### EXERCISE
For each line below that contains the string "индустрию", copy that line.

### EXERCISE MATERIALS
____

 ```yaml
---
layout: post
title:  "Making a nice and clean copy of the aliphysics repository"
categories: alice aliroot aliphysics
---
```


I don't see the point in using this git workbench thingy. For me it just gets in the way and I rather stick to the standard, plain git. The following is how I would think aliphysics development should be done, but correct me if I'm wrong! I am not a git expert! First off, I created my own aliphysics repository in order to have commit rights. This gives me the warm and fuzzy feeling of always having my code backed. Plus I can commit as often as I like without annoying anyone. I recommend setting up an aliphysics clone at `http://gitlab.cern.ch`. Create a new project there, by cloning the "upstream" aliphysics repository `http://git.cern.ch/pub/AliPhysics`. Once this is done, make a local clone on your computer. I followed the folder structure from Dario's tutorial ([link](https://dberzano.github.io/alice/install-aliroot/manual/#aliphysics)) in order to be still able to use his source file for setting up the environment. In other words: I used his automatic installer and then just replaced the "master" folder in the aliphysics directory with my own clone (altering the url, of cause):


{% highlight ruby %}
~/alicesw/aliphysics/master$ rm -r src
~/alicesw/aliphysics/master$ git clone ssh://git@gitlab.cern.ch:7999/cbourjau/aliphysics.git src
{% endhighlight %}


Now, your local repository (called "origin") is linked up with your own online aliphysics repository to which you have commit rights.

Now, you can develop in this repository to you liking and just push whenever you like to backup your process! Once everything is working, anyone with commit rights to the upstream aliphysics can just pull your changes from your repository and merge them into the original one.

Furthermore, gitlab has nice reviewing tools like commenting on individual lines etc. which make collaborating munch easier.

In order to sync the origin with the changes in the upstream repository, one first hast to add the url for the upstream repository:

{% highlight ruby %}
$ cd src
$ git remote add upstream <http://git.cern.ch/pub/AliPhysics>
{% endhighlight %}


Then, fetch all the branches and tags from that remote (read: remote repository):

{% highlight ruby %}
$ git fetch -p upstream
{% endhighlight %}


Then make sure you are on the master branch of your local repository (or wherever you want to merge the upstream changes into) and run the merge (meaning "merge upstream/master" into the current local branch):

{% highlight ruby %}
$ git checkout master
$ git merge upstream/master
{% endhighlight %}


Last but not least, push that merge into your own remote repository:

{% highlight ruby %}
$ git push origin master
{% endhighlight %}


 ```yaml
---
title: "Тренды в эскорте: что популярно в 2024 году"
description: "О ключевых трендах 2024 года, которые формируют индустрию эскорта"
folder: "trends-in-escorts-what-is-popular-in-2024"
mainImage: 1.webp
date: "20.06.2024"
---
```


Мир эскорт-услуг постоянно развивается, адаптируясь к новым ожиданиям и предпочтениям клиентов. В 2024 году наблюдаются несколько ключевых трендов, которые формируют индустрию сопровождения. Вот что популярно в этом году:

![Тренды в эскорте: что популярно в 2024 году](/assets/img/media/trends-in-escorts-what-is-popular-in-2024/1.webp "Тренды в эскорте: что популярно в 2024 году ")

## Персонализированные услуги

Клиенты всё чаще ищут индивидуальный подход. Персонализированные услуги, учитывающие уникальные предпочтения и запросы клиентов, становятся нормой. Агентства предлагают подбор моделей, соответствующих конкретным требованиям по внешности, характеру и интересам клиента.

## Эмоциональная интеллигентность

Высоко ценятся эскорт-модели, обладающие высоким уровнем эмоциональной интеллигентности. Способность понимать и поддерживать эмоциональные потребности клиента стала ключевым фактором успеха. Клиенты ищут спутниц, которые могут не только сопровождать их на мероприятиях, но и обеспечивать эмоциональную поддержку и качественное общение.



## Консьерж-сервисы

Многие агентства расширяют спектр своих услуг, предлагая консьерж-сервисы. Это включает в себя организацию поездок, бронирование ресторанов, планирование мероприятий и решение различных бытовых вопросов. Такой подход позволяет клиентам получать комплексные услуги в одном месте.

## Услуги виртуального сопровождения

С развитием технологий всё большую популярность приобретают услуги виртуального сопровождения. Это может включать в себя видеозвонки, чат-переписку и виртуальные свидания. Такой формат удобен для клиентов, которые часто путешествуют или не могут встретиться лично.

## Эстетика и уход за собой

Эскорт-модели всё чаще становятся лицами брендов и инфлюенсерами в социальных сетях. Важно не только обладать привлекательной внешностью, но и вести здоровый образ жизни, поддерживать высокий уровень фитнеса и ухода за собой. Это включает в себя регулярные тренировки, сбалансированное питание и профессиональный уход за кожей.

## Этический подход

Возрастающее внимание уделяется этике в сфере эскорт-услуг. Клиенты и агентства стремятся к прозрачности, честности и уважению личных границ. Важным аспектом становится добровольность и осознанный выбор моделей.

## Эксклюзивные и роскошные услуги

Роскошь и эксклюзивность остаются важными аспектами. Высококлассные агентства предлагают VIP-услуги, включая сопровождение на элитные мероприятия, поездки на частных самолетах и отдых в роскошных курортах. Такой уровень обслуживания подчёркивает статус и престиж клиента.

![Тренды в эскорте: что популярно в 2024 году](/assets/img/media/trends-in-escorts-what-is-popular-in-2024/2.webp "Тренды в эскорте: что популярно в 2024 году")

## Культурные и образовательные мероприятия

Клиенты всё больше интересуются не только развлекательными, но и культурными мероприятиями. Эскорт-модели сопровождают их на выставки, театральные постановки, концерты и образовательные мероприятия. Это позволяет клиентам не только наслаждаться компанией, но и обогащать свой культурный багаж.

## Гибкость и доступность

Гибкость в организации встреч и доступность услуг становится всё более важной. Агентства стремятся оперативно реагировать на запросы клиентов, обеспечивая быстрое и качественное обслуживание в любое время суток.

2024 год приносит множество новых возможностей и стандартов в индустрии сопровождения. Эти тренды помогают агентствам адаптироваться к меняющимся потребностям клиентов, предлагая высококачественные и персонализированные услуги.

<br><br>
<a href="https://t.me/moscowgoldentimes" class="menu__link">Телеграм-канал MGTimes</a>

____

### EXERCISE RESULT
description: "О ключевых трендах 2024 года, которые формируют индустрию эскорта"
Мир эскорт-услуг постоянно развивается, адаптируясь к новым ожиданиям и предпочтениям клиентов. В 2024 году наблюдаются несколько ключевых трендов, которые формируют индустрию сопровождения. Вот что популярно в этом году:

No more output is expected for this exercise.